Normal force, car on curved road

[EV33]

Homework Statement

A curve of radius 139 m is banked at an angle of 11°. An 866-kg car negotiates the curve at 89 km/h without skidding. Neglect the effects of air drag and rolling friction. Find the following.
(a) the normal force exerted by the pavement on the tires

Homework Equations

there is no set equation for Normal force

The Attempt at a Solution

I would assume that the normal force would be mgcos(theta) after making a free body diargram because mg is straig down, and the normal is pointed perpindicular to the 11 degree road, so to find fn I would say cos(theta)= fn/mg, and then mgcos(theta)is equalto fn, but the answer is (mg)/cos(theta). This equation would suggest that the normal force is greater than the weight force which makes no sense no me.
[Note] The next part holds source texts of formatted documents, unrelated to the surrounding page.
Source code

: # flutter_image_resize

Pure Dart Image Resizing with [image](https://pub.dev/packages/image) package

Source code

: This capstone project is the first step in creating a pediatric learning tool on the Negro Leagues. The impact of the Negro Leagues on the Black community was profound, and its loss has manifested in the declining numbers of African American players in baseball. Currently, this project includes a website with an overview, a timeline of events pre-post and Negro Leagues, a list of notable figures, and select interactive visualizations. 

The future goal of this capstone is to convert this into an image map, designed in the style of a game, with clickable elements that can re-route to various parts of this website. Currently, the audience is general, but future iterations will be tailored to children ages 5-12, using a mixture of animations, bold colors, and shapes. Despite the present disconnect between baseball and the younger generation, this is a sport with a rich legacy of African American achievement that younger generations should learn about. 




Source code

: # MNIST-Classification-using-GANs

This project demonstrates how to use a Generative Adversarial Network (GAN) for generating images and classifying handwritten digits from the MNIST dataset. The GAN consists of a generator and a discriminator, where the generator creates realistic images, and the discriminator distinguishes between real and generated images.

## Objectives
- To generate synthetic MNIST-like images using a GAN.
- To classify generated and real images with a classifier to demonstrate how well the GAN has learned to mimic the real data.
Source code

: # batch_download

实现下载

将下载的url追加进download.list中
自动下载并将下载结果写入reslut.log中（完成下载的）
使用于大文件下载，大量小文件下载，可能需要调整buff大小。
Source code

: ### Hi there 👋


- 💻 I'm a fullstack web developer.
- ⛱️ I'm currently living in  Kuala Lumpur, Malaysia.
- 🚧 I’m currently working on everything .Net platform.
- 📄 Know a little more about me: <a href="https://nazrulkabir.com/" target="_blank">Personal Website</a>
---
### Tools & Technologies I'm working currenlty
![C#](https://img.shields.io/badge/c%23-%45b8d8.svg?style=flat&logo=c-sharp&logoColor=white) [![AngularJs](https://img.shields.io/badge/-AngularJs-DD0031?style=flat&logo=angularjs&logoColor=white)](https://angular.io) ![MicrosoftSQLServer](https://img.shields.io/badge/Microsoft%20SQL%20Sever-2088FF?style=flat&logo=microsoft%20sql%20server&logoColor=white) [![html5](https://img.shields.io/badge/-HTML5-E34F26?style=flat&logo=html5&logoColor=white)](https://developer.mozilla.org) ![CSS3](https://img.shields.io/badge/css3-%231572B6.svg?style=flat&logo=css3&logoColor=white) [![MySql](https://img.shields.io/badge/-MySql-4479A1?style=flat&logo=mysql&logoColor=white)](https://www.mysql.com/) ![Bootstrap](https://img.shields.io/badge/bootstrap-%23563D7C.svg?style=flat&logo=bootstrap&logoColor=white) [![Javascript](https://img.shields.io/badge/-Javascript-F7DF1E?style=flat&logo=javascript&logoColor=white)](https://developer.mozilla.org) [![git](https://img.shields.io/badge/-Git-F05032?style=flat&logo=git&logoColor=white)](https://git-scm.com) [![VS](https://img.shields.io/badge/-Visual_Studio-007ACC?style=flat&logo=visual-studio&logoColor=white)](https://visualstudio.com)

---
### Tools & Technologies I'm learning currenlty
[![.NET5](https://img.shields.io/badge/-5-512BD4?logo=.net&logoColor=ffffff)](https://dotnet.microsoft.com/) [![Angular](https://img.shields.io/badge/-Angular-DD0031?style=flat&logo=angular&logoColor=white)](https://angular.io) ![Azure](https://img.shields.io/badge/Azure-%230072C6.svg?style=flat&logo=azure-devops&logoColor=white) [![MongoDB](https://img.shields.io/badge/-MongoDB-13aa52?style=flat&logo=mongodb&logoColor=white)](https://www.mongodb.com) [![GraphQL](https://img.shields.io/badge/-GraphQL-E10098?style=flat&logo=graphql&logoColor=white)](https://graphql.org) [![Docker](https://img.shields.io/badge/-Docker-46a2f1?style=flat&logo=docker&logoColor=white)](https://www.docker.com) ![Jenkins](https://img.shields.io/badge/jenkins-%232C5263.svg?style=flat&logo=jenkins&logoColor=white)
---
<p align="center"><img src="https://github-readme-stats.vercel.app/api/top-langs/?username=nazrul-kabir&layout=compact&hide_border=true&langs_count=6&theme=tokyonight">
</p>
Why is mg/cos(theta) correct?

 

[rl.bhat]

Normal force fn is perpendicular to the banked pavement. Its vertical component balances the weight of the car and horizontal component provides the required centripetal force to keep the car on the track.

 

[EV33]

Why is this situation anydifferent from this one?

http://www.physicsclassroom.com/Class/vectors/U3l3e.cfm

These are so similar in set up I don't see how they would have different equations.

 

[rl.bhat]

In the frictionless inclined plane, body slides downward due to the component mg along the inclined plane. i.e. mg*sinθ. And the normal farce is mg*cosθ.
But on the frictionless banked road, the car is not sliding along the slope but moving in a curves path. So the mg*cosθ is not helpful here. The centripetal force is provided by the component of the normal reaction. Other component of normal reaction is balanced by the weight of the car.